Data management house of the year: ZE Power Group

Energy Risk Awards 2021: Data firm’s technology investment and increased Europe focus reap rewards

Aiman El-Ramly
Aiman El-Ramly, ZE Power Group

Last year’s Covid-19 lockdowns caused an array of data management and analytics challenges for energy and commodity firms as they grappled to gain better insight into supply, demand and pricing outlooks while attempting to shore up business resiliency.

ZE PowerGroup, the winner of Energy Risk’s 2021 Data management house of the year award, undertook several initiatives in order to meet its clients’ changing and increasing needs.
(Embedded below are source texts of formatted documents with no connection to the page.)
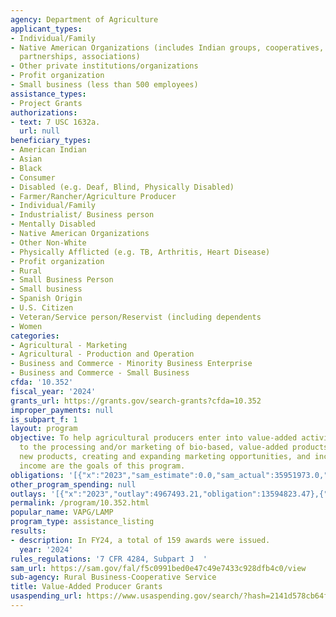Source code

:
 ```yaml
---
agency: Department of Agriculture
applicant_types:
- Individual/Family
- Native American Organizations (includes Indian groups, cooperatives, corporations,
  partnerships, associations)
- Other private institutions/organizations
- Profit organization
- Small business (less than 500 employees)
assistance_types:
- Project Grants
authorizations:
- text: 7 USC 1632a.
  url: null
beneficiary_types:
- American Indian
- Asian
- Black
- Consumer
- Disabled (e.g. Deaf, Blind, Physically Disabled)
- Farmer/Rancher/Agriculture Producer
- Individual/Family
- Industrialist/ Business person
- Mentally Disabled
- Native American Organizations
- Other Non-White
- Physically Afflicted (e.g. TB, Arthritis, Heart Disease)
- Profit organization
- Rural
- Small Business Person
- Small business
- Spanish Origin
- U.S. Citizen
- Veteran/Service person/Reservist (including dependents
- Women
categories:
- Agricultural - Marketing
- Agricultural - Production and Operation
- Business and Commerce - Minority Business Enterprise
- Business and Commerce - Small Business
cfda: '10.352'
fiscal_year: '2024'
grants_url: https://grants.gov/search-grants?cfda=10.352
improper_payments: null
is_subpart_f: 1
layout: program
objective: To help agricultural producers enter into value-added activities related
  to the processing and/or marketing of bio-based, value-added products. Generating
  new products, creating and expanding marketing opportunities, and increasing producer
  income are the goals of this program.
obligations: '[{"x":"2023","sam_estimate":0.0,"sam_actual":35951973.0,"usa_spending_actual":13594823.47},{"x":"2024","sam_estimate":0.0,"sam_actual":31980722.0,"usa_spending_actual":1474000.0},{"x":"2025","sam_estimate":0.0,"sam_actual":18863686.0,"usa_spending_actual":0.0}]'
other_program_spending: null
outlays: '[{"x":"2023","outlay":4967493.21,"obligation":13594823.47},{"x":"2024","outlay":417987.03,"obligation":1474000.0},{"x":"2025","outlay":0.0,"obligation":0.0}]'
permalink: /program/10.352.html
popular_name: VAPG/LAMP
program_type: assistance_listing
results:
- description: In FY24, a total of 159 awards were issued.
  year: '2024'
rules_regulations: '7 CFR 4284, Subpart J  '
sam_url: https://sam.gov/fal/f5c0991bed0e47c49e7433c928dfb4c0/view
sub-agency: Rural Business-Cooperative Service
title: Value-Added Producer Grants
usaspending_url: https://www.usaspending.gov/search/?hash=2141d578cb64f43eea98feec6d20f03c
---
```

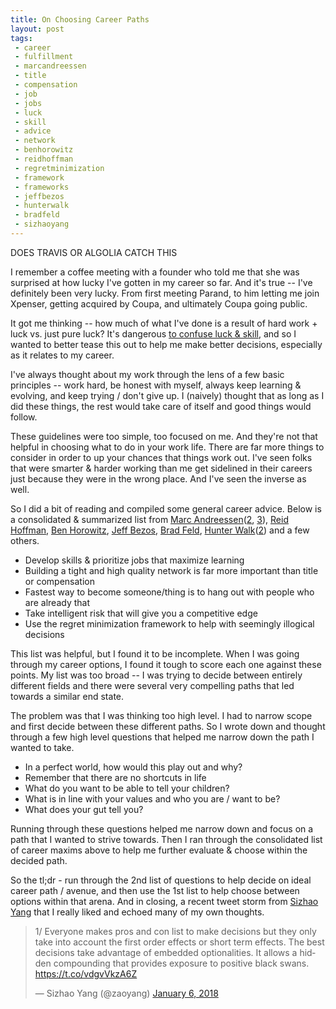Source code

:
 ```yaml
---
title: On Choosing Career Paths
layout: post
tags:
 - career
 - fulfillment
 - marcandreessen
 - title
 - compensation
 - job
 - jobs
 - luck
 - skill
 - advice
 - network
 - benhorowitz
 - reidhoffman
 - regretminimization
 - framework
 - frameworks
 - jeffbezos
 - hunterwalk
 - bradfeld
 - sizhaoyang
---
```


DOES TRAVIS OR ALGOLIA CATCH THIS

I remember a coffee meeting with a founder who told me that she was surprised at how lucky I've gotten in my career so far. And it's true -- I've definitely been very lucky. From first meeting Parand, to him letting me join Xpenser, getting acquired by Coupa, and ultimately Coupa going public. 

It got me thinking -- how much of what I've done is a result of hard work + luck vs. just pure luck? It's dangerous [to confuse luck & skill](https://www.wired.com/2012/11/luck-and-skill-untangled-qa-with-michael-mauboussin/), and so I wanted to better tease this out to help me make better decisions, especially as it relates to my career. 

I've always thought about my work through the lens of a few basic principles -- work hard, be honest with myself, always keep learning & evolving, and keep trying / don't give up. I (naively) thought that as long as I did these things, the rest would take care of itself and good things would follow.  

These guidelines were too simple, too focused on me. And they're not that helpful in choosing what to do in your work life. There are far more things to consider in order to up your chances that things work out. I've seen folks that were smarter & harder working than me get sidelined in their careers just because they were in the wrong place. And I've seen the inverse as well. 

So I did a bit of reading and compiled some general career advice. Below is a consolidated & summarized list from [Marc Andreessen](http://pmarchive.com/guide_to_career_planning_part1.html)([2](http://pmarchive.com/guide_to_career_planning_part2.html), [3](http://pmarchive.com/guide_to_career_planning_part3.html)), [Reid Hoffman](http://www.businessinsider.com/career-advice-from-linkedin-founder-reid-hoffman-2014-12?op=1), [Ben Horowitz](https://a16z.com/2015/05/28/some-career-advice-for-all-you-recent-graduates/), [Jeff Bezos](http://awealthofcommonsense.com/2016/10/the-jeff-bezos-regret-minimization-framework/), [Brad Feld](https://www.feld.com/archives/2010/02/be-the-ceo-of-your-job.html), [Hunter Walk](https://hunterwalk.com/2014/03/08/new-grads-midstage-startups-are-your-best-first-job-in-tech/)([2](https://hunterwalk.com/2013/10/08/dont-start-a-job-search-without-answering-this-one-question/)) and a few others. 

* Develop skills & prioritize jobs that maximize learning
* Building a tight and high quality network is far more important than title or compensation
* Fastest way to become someone/thing is to hang out with people who are already that
* Take intelligent risk that will give you a competitive edge
* Use the regret minimization framework to help with seemingly illogical decisions

This list was helpful, but I found it to be incomplete. When I was going through my career options, I found it tough to score each one against these points. My list was too broad -- I was trying to decide between entirely different fields and there were several very compelling paths that led towards a similar end state. 

The problem was that I was thinking too high level. I had to narrow scope and first decide between these different paths. So I wrote down and thought through a few high level questions that helped me narrow down the path I wanted to take. 

* In a perfect world, how would this play out and why?
* Remember that there are no shortcuts in life
* What do you want to be able to tell your children?
* What is in line with your values and who you are / want to be?
* What does your gut tell you?

Running through these questions helped me narrow down and focus on a path that I wanted to strive towards. Then I ran through the consolidated list of career maxims above to help me further evaluate & choose within the decided path. 

So the tl;dr - run through the 2nd list of questions to help decide on ideal career path / avenue, and then use the 1st list to help choose between options within that arena. And in closing, a recent tweet storm from [Sizhao Yang](https://twitter.com/zaoyang) that I really liked and echoed many of my own thoughts. 

<blockquote class="twitter-tweet tw-align-center" data-lang="en"><p lang="en" dir="ltr">1/ Everyone makes pros and con list to make decisions but they only take into account the first order effects or short term effects. The best decisions take advantage of embedded optionalities. It allows a hidden compounding that provides exposure to positive black swans. <a href="https://t.co/vdgvVkzA6Z">https://t.co/vdgvVkzA6Z</a></p>&mdash; Sizhao Yang (@zaoyang) <a href="https://twitter.com/zaoyang/status/949706485742714881?ref_src=twsrc%5Etfw">January 6, 2018</a></blockquote>
<script async src="https://platform.twitter.com/widgets.js" charset="utf-8"></script>





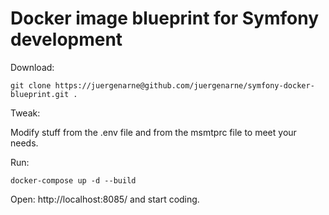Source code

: # Docker image blueprint for Symfony development

Download:

```git clone https://juergenarne@github.com/juergenarne/symfony-docker-blueprint.git .```

Tweak:

Modify stuff from the .env file and from the msmtprc file to meet your needs.

Run:

```docker-compose up -d --build```

Open: http://localhost:8085/ and start coding.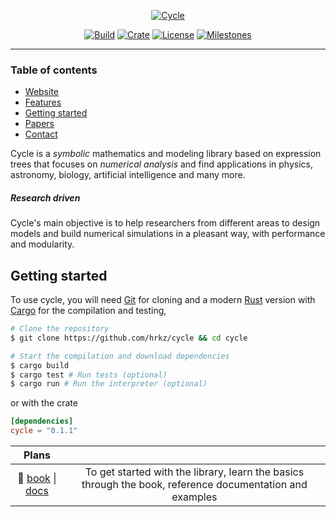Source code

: <div align="center">

[![Cycle](https://raw.githubusercontent.com/hrkz/cycle/gh-pages/images/cycle_logo.png)](https://cycle-research.org)

[![Build](https://img.shields.io/github/workflow/status/hrkz/cycle/CI?style=flat-square)](https://github.com/hrkz/cycle/actions)
[![Crate](https://img.shields.io/crates/v/cycle?style=flat-square)](https://crates.io/crates/cycle)
[![License](https://img.shields.io/github/license/hrkz/cycle.svg?color=informational&style=flat-square)](https://github.com/hrkz/cycle/blob/master/LICENSE)
[![Milestones](https://img.shields.io/github/milestones/open/hrkz/cycle?label=milestones&style=flat-square)](https://github.com/hrkz/cycle/milestones)

</div>
<hr>

### Table of contents

* [Website](https://cycle-research.org)
* [Features](https://cycle-research.org/features)
* [Getting started](#getting-started)
* [Papers](https://scholar.google.com/scholar?cites=0)
* [Contact](https://hrkz.github.io)

Cycle is a *symbolic* mathematics and modeling library based on expression trees that focuses on *numerical analysis*
and find applications in physics, astronomy, biology, artificial intelligence and many more.

##### Research driven

Cycle's main objective is to help researchers from different areas to design models and build numerical
simulations in a pleasant way, with performance and modularity.

## Getting started

To use cycle, you will need [Git](https://git-scm.com/) for cloning and a modern [Rust](https://www.rust-lang.org/) version with [Cargo](https://doc.rust-lang.org/stable/cargo/) for the compilation and testing,
```bash
# Clone the repository
$ git clone https://github.com/hrkz/cycle && cd cycle

# Start the compilation and download dependencies
$ cargo build
$ cargo test # Run tests (optional)
$ cargo run # Run the interpreter (optional)
```
or with the crate
```toml
[dependencies]
cycle = "0.1.1"
```

| Plans |       |
| :----:| :----:|
| :book: [book](https://github.com/hrkz/cycle/wiki/) \| [docs](https://docs.rs/cycle/0.1.1/cycle/) | To get started with the library, learn the basics through the book, reference documentation and examples |
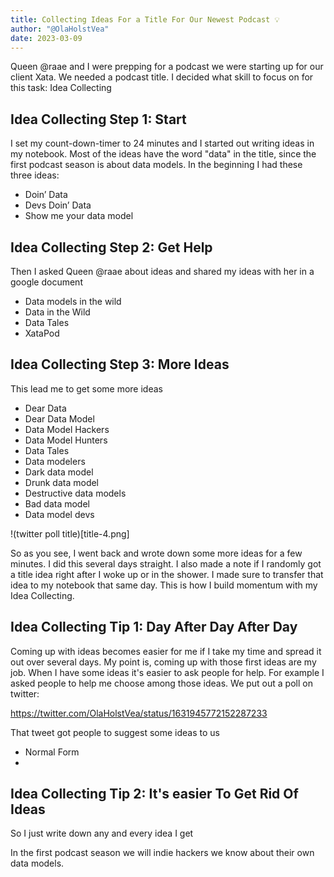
 ```yaml
---
title: Collecting Ideas For a Title For Our Newest Podcast 💡
author: "@OlaHolstVea"
date: 2023-03-09
---
```



Queen @raae and I were prepping for a podcast we were starting up for our client Xata. We needed a podcast title. I decided what skill to focus on for this task: Idea Collecting


## Idea Collecting Step 1: Start

I set my count-down-timer to 24 minutes and I started out writing ideas in my notebook. Most of the ideas have the word "data" in the title, since the first podcast season is about data models. In the beginning I had these three ideas:

- Doin’ Data
- Devs Doin’ Data
- Show me your data model


## Idea Collecting Step 2: Get Help

Then I asked Queen @raae about ideas and shared my ideas with her in a google document

- Data models in the wild
- Data in the Wild
- Data Tales
- XataPod

## Idea Collecting Step 3: More Ideas

This lead me to get some more ideas

- Dear Data
- Dear Data Model
- Data Model Hackers
- Data Model Hunters
- Data Tales
- Data modelers
- Dark data model
- Drunk data model
- Destructive data models
- Bad data model
- Data model devs

!(twitter poll title)[title-4.png]

So as you see, I went back and wrote down some more ideas for a few minutes. I did this several days straight. I also made a note if I randomly got a title idea right after I woke up or in the shower. I made sure to transfer that idea to my notebook that same day. This is how I build momentum with my Idea Collecting.


## Idea Collecting Tip 1: Day After Day After Day

Coming up with ideas becomes easier for me if I take my time and spread it out over several days. My point is, coming up with those first ideas are my job. When I have some ideas it's easier to ask people for help. For example I asked people to help me choose among those ideas. We put out a poll on twitter:
<screenshot>

https://twitter.com/OlaHolstVea/status/1631945772152287233

That tweet got people to suggest some ideas to us

- Normal Form
-

## Idea Collecting Tip 2: It's easier To Get Rid Of Ideas

So I just write down any and every idea I get

In the first podcast season we will indie hackers we know about their own data models.
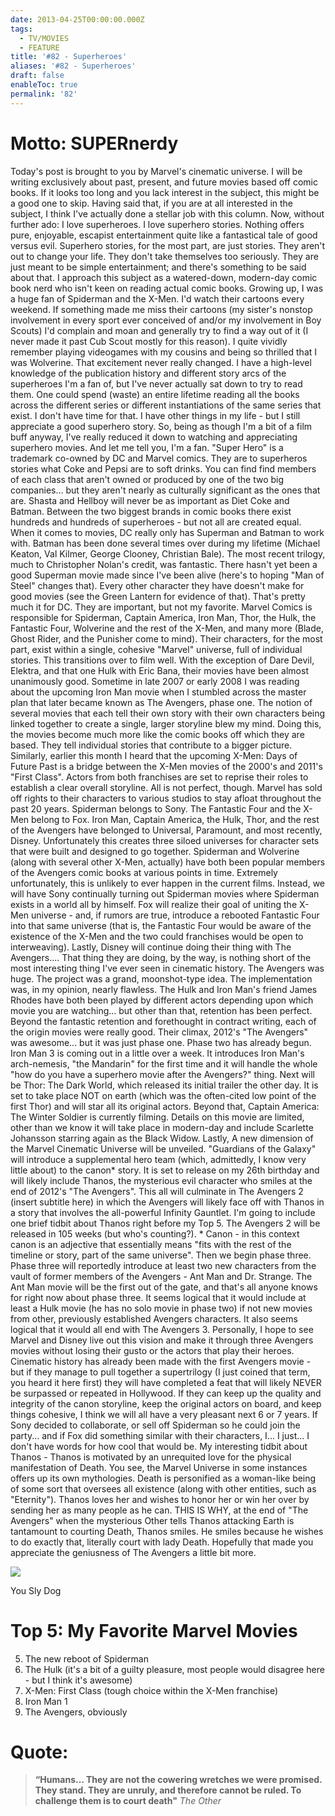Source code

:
 ```yaml
---
date: 2013-04-25T00:00:00.000Z
tags:
  - TV/MOVIES
  - FEATURE
title: '#82 - Superheroes'
aliases: '#82 - Superheroes'
draft: false
enableToc: true
permalink: '82'
---
```


# Motto: SUPERnerdy

Today's post is brought to you by Marvel's cinematic universe. I will be writing exclusively about past, present, and future movies based off comic books. If it looks too long and you lack interest in the subject, this might be a good one to skip. Having said that, if you are at all interested in the subject, I think I've actually done a stellar job with this column. Now, without further ado:  I love superheroes. I love superhero stories. Nothing offers pure, enjoyable, escapist entertainment quite like a fantastical tale of good versus evil. Superhero stories, for the most part, are just stories. They aren't out to change your life. They don't take themselves too seriously. They are just meant to be simple entertainment; and there's something to be said about that.  I approach this subject as a watered-down, modern-day comic book nerd who isn't keen on reading actual comic books. Growing up, I was a huge fan of Spiderman and the X-Men. I'd watch their cartoons every weekend. If something made me miss their cartoons (my sister's nonstop involvement in every sport ever conceived of and/or my involvement in Boy Scouts) I'd complain and moan and generally try to find a way out of it (I never made it past Cub Scout mostly for this reason). I quite vividly remember playing videogames with my cousins and being so thrilled that I was Wolverine. That excitement never really changed. I have a high-level knowledge of the publication history and different story arcs of the superheroes I'm a fan of, but I've never actually sat down to try to read them. One could spend (waste) an entire lifetime reading all the books across the different series or different instantiations of the same series that exist. I don't have time for that. I have other things in my life - but I still appreciate a good superhero story. So, being as though I'm a bit of a film buff anyway, I've really reduced it down to watching and appreciating superhero movies. And let me tell you, I'm a fan.  "Super Hero" is a trademark co-owned by DC and Marvel comics. They are to superheros stories what Coke and Pepsi are to soft drinks. You can find find members of each class that aren't owned or produced by one of the two big companies... but they aren't nearly as culturally significant as the ones that are. Shasta and Hellboy will never be as important as Diet Coke and Batman.  Between the two biggest brands in comic books there exist hundreds and hundreds of superheroes - but not all are created equal. When it comes to movies, DC really only has Superman and Batman to work with. Batman has been done several times over during my lifetime (Michael Keaton, Val Kilmer, George Clooney, Christian Bale). The most recent trilogy, much to Christopher Nolan's credit, was fantastic. There hasn't yet been a good Superman movie made since I've been alive (here's to hoping "Man of Steel" changes that). Every other character they have doesn't make for good movies (see the Green Lantern for evidence of that). That's pretty much it for DC. They are important, but not my favorite.  Marvel Comics is responsible for Spiderman, Captain America, Iron Man, Thor, the Hulk, the Fantastic Four, Wolverine and the rest of the X-Men, and many more (Blade, Ghost Rider, and the Punisher come to mind). Their characters, for the most part, exist within a single, cohesive "Marvel" universe, full of individual stories. This transitions over to film well. With the exception of Dare Devil, Elektra, and that one Hulk with Eric Bana, their movies have been almost unanimously good.  Sometime in late 2007 or early 2008 I was reading about the upcoming Iron Man movie when I stumbled across the master plan that later became known as The Avengers, phase one. The notion of several movies that each tell their own story with their own characters being linked together to create a single, larger storyline blew my mind. Doing this, the movies become much more like the comic books off which they are based. They tell individual stories that contribute to a bigger picture. Similarly, earlier this month I heard that the upcoming X-Men: Days of Future Past is a bridge between the X-Men movies of the 2000's and 2011's "First Class". Actors from both franchises are set to reprise their roles to establish a clear overall storyline.  All is not perfect, though. Marvel has sold off rights to their characters to various studios to stay afloat throughout the past 20 years. Spiderman belongs to Sony. The Fantastic Four and the X-Men belong to Fox. Iron Man, Captain America, the Hulk, Thor, and the rest of the Avengers have belonged to Universal, Paramount, and most recently, Disney. Unfortunately this creates three siloed universes for character sets that were built and designed to go together. Spiderman and Wolverine (along with several other X-Men, actually) have both been popular members of the Avengers comic books at various points in time. Extremely unfortunately, this is unlikely to ever happen in the current films.  Instead, we will have Sony continually turning out Spiderman movies where Spiderman exists in a world all by himself. Fox will realize their goal of uniting the X-Men universe - and, if rumors are true, introduce a rebooted Fantastic Four into that same universe (that is, the Fantastic Four would be aware of the existence of the X-Men and the two could franchises would be open to interweaving). Lastly, Disney will continue doing their thing with The Avengers.... That thing they are doing, by the way, is nothing short of the most interesting thing I've ever seen in cinematic history.  The Avengers was huge. The project was a grand, moonshot-type idea. The implementation was, in my opinion, nearly flawless. The Hulk and Iron Man's friend James Rhodes have both been played by different actors depending upon which movie you are watching... but other than that, retention has been perfect. Beyond the fantastic retention and forethought in contract writing, each of the origin movies were really good. Their climax, 2012's "The Avengers" was awesome... but it was just phase one.  Phase two has already begun. Iron Man 3 is coming out in a little over a week. It introduces Iron Man's arch-nemesis, "the Mandarin" for the first time and it will handle the whole "how do you have a superhero movie after the Avengers?" thing. Next will be Thor: The Dark World, which released its initial trailer the other day. It is set to take place NOT on earth (which was the often-cited low point of the first Thor) and will star all its original actors. Beyond that, Captain America: The Winter Soldier is currently filming. Details on this movie are limited, other than we know it will take place in modern-day and include Scarlette Johansson starring again as the Black Widow. Lastly, A new dimension of the Marvel Cinematic Universe will be unveiled. "Guardians of the Galaxy" will introduce a supplemental hero team (which, admittedly, I know very little about) to the canon* story. It is set to release on my 26th birthday and will likely include Thanos, the mysterious evil character who smiles at the end of 2012's "The Avengers". This all will culminate in The Avengers 2 (insert subtitle here) in which the Avengers will likely face off with Thanos in a story that involves the all-powerful Infinity Gauntlet. I'm going to include one brief tidbit about Thanos right before my Top 5. The Avengers 2 will be released in 105 weeks (but who's counting?).   * Canon - in this context canon is an adjective that essentially means "fits with the rest of the timeline or story, part of the same universe".  Then we begin phase three. Phase three will reportedly introduce at least two new characters from the vault of former members of the Avengers - Ant Man and Dr. Strange. The Ant Man movie will be the first out of the gate, and that's all anyone knows for right now about phase three. It seems logical that it would include at least a Hulk movie (he has no solo movie in phase two) if not new movies from other, previously established Avengers characters. It also seems logical that it would all end with The Avengers 3.  Personally, I hope to see Marvel and Disney live out this vision and make it through three Avengers movies without losing their gusto or the actors that play their heroes. Cinematic history has already been made with the first Avengers movie - but if they manage to pull together a supertrilogy (I just coined that term, you heard it here first) they will have completed a feat that will likely NEVER be surpassed or repeated in Hollywood. If they can keep up the quality and integrity of the canon storyline, keep the original actors on board, and keep things cohesive, I think we will all have a very pleasant next 6 or 7 years.  If Sony decided to collaborate, or sell off Spiderman so he could join the party... and if Fox did something similar with their characters, I... I just... I don't have words for how cool that would be.  My interesting tidbit about Thanos - Thanos is motivated by an unrequited love for the physical manifestation of Death. You see, the Marvel Universe in some instances offers up its own mythologies. Death is personified as a woman-like being of some sort that oversees all existence (along with other entities, such as "Eternity"). Thanos loves her and wishes to honor her or win her over by sending her as many people as he can. THIS IS WHY, at the end of "The Avengers" when the mysterious Other tells Thanos attacking Earth is tantamount to courting Death, Thanos smiles. He smiles because he wishes to do exactly that, literally court with lady Death.   Hopefully that made you appreciate the geniusness of The Avengers a little bit more.

![](assets/82-1.jpg)

You Sly Dog

# Top 5: My Favorite Marvel Movies
5. The new reboot of Spiderman
4. The Hulk (it's a bit of a guilty pleasure, most people would disagree here - but I think it's awesome)
3. X-Men: First Class (tough choice within the X-Men franchise)
2. Iron Man 1
1. The Avengers, obviously

# Quote:
> **“Humans... They are not the cowering wretches we were promised. They stand. They are unruly, and therefore cannot be ruled. To challenge them is to court death"**
<cite>The Other</cite>
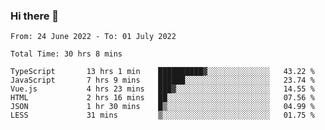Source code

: ### Hi there 👋

<!--
**siaikin/siaikin** is a ✨ _special_ ✨ repository because its `README.md` (this file) appears on your GitHub profile.

Here are some ideas to get you started:

- 🔭 I’m currently working on ...
- 🌱 I’m currently learning ...
- 👯 I’m looking to collaborate on ...
- 🤔 I’m looking for help with ...
- 💬 Ask me about ...
- 📫 How to reach me: ...
- 😄 Pronouns: ...
- ⚡ Fun fact: ...
-->

<!--START_SECTION:waka-->

```text
From: 24 June 2022 - To: 01 July 2022

Total Time: 30 hrs 8 mins

TypeScript       13 hrs 1 min    ██████████▓░░░░░░░░░░░░░░   43.22 %
JavaScript       7 hrs 9 mins    ██████░░░░░░░░░░░░░░░░░░░   23.74 %
Vue.js           4 hrs 23 mins   ███▓░░░░░░░░░░░░░░░░░░░░░   14.55 %
HTML             2 hrs 16 mins   ██░░░░░░░░░░░░░░░░░░░░░░░   07.56 %
JSON             1 hr 30 mins    █▒░░░░░░░░░░░░░░░░░░░░░░░   04.99 %
LESS             31 mins         ▒░░░░░░░░░░░░░░░░░░░░░░░░   01.75 %
```

<!--END_SECTION:waka-->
One of the first was to ensure energy firms had the data they needed around the huge change in electricity demand patterns caused by the pandemic and remote working.

“Covid was a major change, because the traditional load shape in the day is not the same any more,” says chief executive Aiman El-Ramly. “As commuting patterns changed completely, so too did the pattern of electricity usage. “ZE helps firms to understand these changes, and enhances their analysis and transaction capability,” he adds. 

In order to meets its clients’ increased need for data, ZE ramped up the performance and speed of its offering by investing in new flash memory storage technology. It also built out its cloud offering and now offers a range of solutions from on-premise delivery of data and analytics to managed services and a fully hosted private cloud solution, known as ZE Cloud.     

The firm maintains coverage of over 1,100 data providers in varying industries amounting to over 10,000 individual data interfaces that are collecting information in numerous formats from various sources. Data sources are geographically broad and constantly growing. The firm adds on average two to three new data sources per week.

ZE’s speedy response to last year’s events enabled it to gain 17 new clients since the onset of the pandemic. Notably, one is a mining company, representing the firm’s first move into that sector. One of its new clients, a US utility in the northwest, estimates it has received a 200% return on investment from onboarding with ZE.

The gains came from eliminating manual and non-standardised processes in its data and analytics function, reducing human error and achieving greater data security.

Another significant achievement last year was ZE’s further penetration into the liquefied natural gas (LNG) markets, including licensing its Zema platform to another of the world’s largest LNG companies.  

El-Ramly says he is equally pleased by the expansion of services the firm has provided to its existing client base over the past 12 months. ZE has seen growth in much of its customer base, with continued migrations to ZE Cloud and further automation of critical trade and risk functions.

In March 2021, ZE completed the implementations of two European data centres, which helped win new German utility clients and positions the firm to expand its European business further, according to El-Ramly.

“Our new European data centres are co-hosted in Germany and the Netherlands, and I am super happy that we have the German utilities as new clients for this facility,” he says. “These are big German utility firms that we won as clients because of a strategic decision to invest in the EU.”

The catalyst for investing in a European data centre was the European Union’s General Data Protection Regulation, which came into force in 2018. According to El-Ramly, ZE’s existing Canadian data centres are fully GDPR-compliant and are capable of serving European clients.  But he says the data regulation is complex and governance of its clients can be most easily met via an EU-domiciled platform. This has the added advantage of enabling the firm to on-board European clients quicker and more effectively than from outside the trading bloc.

Another area of huge focus for ZE is the move to the low-carbon economy, which requires massive amounts of data, especially for firms operating in power markets amid increasing use of intermittent renewables. The energy transition also gives greater prominence to LNG, which is needed as a back-up fuel to deal with the intermittency of renewables, as well as a means of replacing oil and coal. 

As producers increase their investment in LNG, they are setting up trading and risk desks to better understand these markets. They are turning to Zema for insight and analysis on the markets and also to automate business processes, says El-Ramly. As a result, ZE’s automated data platform for LNG markets is gaining increased traction and is well-placed to serve clients who are tilting their business more and more towards gas.